He put his coat on and sat back down at the desk. “I can build a fire,” I said. I stood. He didn’t look up. “I’ll build a fire,” I said. He never said I had to build a fire. His coat was lime green and puffy and hoodless.
I tore the cardboard and looked back to see if he was bothered by the sound of paper tearing. He kept typing. I looked back into the fire. The wood caught and suddenly I couldn’t look away. I stared into the light at the woodstove center, adding some old medical documents and a Cheez-It box. I tore an old shirt, and watched as a newspaper was engulfed. I could hear the keys on his laptop.

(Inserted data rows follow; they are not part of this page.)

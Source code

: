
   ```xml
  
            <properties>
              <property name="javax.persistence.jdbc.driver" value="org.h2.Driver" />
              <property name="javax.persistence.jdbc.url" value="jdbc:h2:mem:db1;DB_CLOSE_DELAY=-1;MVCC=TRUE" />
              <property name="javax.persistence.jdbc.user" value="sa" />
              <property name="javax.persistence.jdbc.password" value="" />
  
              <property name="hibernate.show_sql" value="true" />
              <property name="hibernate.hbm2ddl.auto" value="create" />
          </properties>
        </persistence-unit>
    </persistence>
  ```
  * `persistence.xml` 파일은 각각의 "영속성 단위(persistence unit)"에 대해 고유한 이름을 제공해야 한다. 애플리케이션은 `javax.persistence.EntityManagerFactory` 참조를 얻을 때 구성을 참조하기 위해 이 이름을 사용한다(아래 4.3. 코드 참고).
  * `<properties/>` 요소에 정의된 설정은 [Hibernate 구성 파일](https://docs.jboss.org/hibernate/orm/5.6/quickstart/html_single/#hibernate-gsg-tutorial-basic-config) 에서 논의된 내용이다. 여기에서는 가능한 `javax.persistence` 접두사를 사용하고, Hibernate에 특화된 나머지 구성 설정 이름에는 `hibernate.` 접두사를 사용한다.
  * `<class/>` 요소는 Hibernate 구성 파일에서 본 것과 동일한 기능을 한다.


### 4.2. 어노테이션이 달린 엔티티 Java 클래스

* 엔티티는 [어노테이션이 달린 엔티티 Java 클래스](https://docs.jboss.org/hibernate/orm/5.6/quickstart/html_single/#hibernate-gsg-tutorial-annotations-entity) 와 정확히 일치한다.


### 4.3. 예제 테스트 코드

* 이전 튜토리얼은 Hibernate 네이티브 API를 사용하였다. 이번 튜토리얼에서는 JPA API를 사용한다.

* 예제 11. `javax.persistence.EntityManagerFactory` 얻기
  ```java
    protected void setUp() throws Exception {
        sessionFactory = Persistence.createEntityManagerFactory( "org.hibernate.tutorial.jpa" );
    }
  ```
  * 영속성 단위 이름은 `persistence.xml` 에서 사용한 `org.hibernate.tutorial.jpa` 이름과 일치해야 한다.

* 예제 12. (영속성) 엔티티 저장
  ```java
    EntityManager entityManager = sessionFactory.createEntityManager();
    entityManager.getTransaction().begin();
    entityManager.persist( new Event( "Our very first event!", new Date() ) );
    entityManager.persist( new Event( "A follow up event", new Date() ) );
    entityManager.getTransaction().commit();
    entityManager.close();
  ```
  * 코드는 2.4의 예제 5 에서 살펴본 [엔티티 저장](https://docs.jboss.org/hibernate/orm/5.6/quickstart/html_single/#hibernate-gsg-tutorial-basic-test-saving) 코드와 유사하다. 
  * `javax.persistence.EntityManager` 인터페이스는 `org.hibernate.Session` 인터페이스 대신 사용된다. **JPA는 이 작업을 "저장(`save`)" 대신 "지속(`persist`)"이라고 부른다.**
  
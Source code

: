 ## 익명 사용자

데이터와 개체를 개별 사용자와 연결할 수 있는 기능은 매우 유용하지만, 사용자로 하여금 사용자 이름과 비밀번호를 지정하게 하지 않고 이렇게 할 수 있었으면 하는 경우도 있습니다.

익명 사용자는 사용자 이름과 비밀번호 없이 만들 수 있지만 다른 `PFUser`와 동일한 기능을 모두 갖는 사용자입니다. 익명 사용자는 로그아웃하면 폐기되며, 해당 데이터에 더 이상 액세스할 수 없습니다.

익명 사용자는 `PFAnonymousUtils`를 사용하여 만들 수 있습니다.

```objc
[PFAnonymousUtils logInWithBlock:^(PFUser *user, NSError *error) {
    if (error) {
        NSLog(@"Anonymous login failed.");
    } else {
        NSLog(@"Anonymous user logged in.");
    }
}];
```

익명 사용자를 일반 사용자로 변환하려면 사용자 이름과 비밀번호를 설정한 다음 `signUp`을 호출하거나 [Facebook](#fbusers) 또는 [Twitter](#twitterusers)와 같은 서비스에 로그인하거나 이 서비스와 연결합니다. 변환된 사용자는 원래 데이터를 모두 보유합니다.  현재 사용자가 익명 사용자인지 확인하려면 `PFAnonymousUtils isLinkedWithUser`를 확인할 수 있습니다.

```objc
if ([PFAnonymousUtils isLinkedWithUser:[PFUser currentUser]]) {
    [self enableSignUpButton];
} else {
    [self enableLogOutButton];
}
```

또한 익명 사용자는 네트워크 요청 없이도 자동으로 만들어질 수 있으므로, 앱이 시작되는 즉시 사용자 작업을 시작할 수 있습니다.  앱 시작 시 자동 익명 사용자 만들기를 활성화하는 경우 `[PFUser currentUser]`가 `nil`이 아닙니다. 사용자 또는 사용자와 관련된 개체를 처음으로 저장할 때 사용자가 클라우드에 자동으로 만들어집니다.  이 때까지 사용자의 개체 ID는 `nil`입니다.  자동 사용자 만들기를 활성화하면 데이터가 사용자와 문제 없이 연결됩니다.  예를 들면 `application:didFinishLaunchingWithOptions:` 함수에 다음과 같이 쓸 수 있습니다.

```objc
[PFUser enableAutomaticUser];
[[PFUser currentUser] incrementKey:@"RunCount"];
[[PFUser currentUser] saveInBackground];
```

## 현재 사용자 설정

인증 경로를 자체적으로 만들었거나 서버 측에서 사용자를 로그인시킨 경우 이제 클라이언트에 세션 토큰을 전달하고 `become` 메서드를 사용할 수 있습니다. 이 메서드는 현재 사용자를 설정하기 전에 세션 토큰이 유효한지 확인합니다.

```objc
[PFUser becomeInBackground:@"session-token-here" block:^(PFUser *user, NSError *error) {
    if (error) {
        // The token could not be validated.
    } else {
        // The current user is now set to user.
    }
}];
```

I fed the fire whatever it wanted to eat that night. I spoiled it with all the wood I had upstairs. Whatever, I thought. I’ll collect more tomorrow. You deserve it. I went through all of the kindling. I burned my old essays with red marks, my cereal boxes with their ingredients lists, my old checkbook and some socks. When I ran out of old stuff, I gathered my washcloths. I burned my books, the shower curtain, my birth certificate, the clothes I was wearing. You deserve it all. Whatever you want tonight.
He sat behind me and he sweat in his coat, but he was too focused on writing to notice how hot it was getting. I laid on the bed in the other corner of the room and curled up naked to a body pillow. My eyes got so heavy in the heat. I tried to keep them open to watch him. Is he still wearing his jacket, is he still wearing his jacket, is he still wearing his jacket. The question bled into my dreams. Is he still, is he still. The lime green surrounded by smoke. The clicking of the keys. My forehead sweating against the pillowcase. Whatever you want tonight. The coat, the color of Tinkerbell’s dress, the flames. I’ll collect more tomorrow.